IMG_0539Alfredo crede di essere stato sfortunato nella vita <<ho sofferto tanto e il mio viso parla di questo dolore. Sono stato abbandonato anche da mia moglie e da mio figlio di cinque anni>>. In certi momenti l’unica ancora di salvezza è stata la sua fede. Il giostraio del tappeto volante crede in Dio e confida in lui da quando approdò in Lazio in una comunità cristiana (presente anche a Vigevano) dedicata ad ex drogati e alcolisti. Lo slogan era: no droga, no alcool, leggi la Bibbia. <<grazie a Dio sono riuscito a tirarmi fuori da certe schifezze. Una seconda ricaduta ce l’ho avuta dopo essere stato lasciato da moglie e figlio. Ci sono ricascato ma ora sono pulito>>.
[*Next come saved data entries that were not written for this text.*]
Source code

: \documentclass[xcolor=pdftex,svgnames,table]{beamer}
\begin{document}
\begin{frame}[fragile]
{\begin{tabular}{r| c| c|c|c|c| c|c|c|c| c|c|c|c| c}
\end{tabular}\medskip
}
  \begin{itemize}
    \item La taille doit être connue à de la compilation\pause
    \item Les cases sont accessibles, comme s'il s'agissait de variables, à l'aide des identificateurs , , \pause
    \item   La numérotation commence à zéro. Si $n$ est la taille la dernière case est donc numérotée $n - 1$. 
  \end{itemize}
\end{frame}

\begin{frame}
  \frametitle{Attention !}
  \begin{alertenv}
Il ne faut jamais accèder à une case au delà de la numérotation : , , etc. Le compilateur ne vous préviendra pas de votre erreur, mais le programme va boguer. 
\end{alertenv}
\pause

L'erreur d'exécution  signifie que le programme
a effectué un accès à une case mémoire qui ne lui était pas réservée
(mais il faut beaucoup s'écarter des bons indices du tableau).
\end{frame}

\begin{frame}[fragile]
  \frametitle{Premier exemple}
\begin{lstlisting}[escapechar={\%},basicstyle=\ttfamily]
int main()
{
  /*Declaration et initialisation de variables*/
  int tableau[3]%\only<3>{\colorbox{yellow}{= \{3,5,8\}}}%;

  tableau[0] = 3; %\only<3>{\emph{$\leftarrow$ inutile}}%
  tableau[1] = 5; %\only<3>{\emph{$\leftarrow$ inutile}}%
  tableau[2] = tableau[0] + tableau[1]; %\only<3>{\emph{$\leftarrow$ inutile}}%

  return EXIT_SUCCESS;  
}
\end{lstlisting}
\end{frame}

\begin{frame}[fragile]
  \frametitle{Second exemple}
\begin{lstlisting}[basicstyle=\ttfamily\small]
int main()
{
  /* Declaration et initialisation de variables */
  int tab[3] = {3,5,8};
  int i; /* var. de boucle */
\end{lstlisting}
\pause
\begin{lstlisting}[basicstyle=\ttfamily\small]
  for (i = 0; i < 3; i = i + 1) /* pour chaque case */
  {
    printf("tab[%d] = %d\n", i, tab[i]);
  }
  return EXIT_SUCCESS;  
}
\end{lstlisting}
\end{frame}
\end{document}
Lo stipendio di Alfredo per ora non è molto cospicuo proprio perché ancora in prova: 10 euro al giorno compreso vitto e alloggio. Certamente più considerevole quello di Mario, 26 anni, 170 euro a settimana alloggio compreso. Le origini di Mario sono rumene. Si trova in Italia da due anni e mi domanda se ho mai dormito fuori casa (sotto un ponte) perché costretta<<La vita è pesante, la vita non è facile. Pensaci. Rifletti anche sul figlio di Berlusconi, se dovesse un giorno svegliarsi senza più nulla e senza famiglia secondo te cosa farebbe?>>.

Mario è un po’ scontento del suo stipendio ma tutto sommato la sua vita nomade gli piace <<pulisco sempre e quando piove è un disastro. Mi tocca rifare lo stesso lavoro tante e più volte al giorno. Poi qui a Varese non siamo piazzati su asfalto ma su ghiaia, molto più impegnativa>>.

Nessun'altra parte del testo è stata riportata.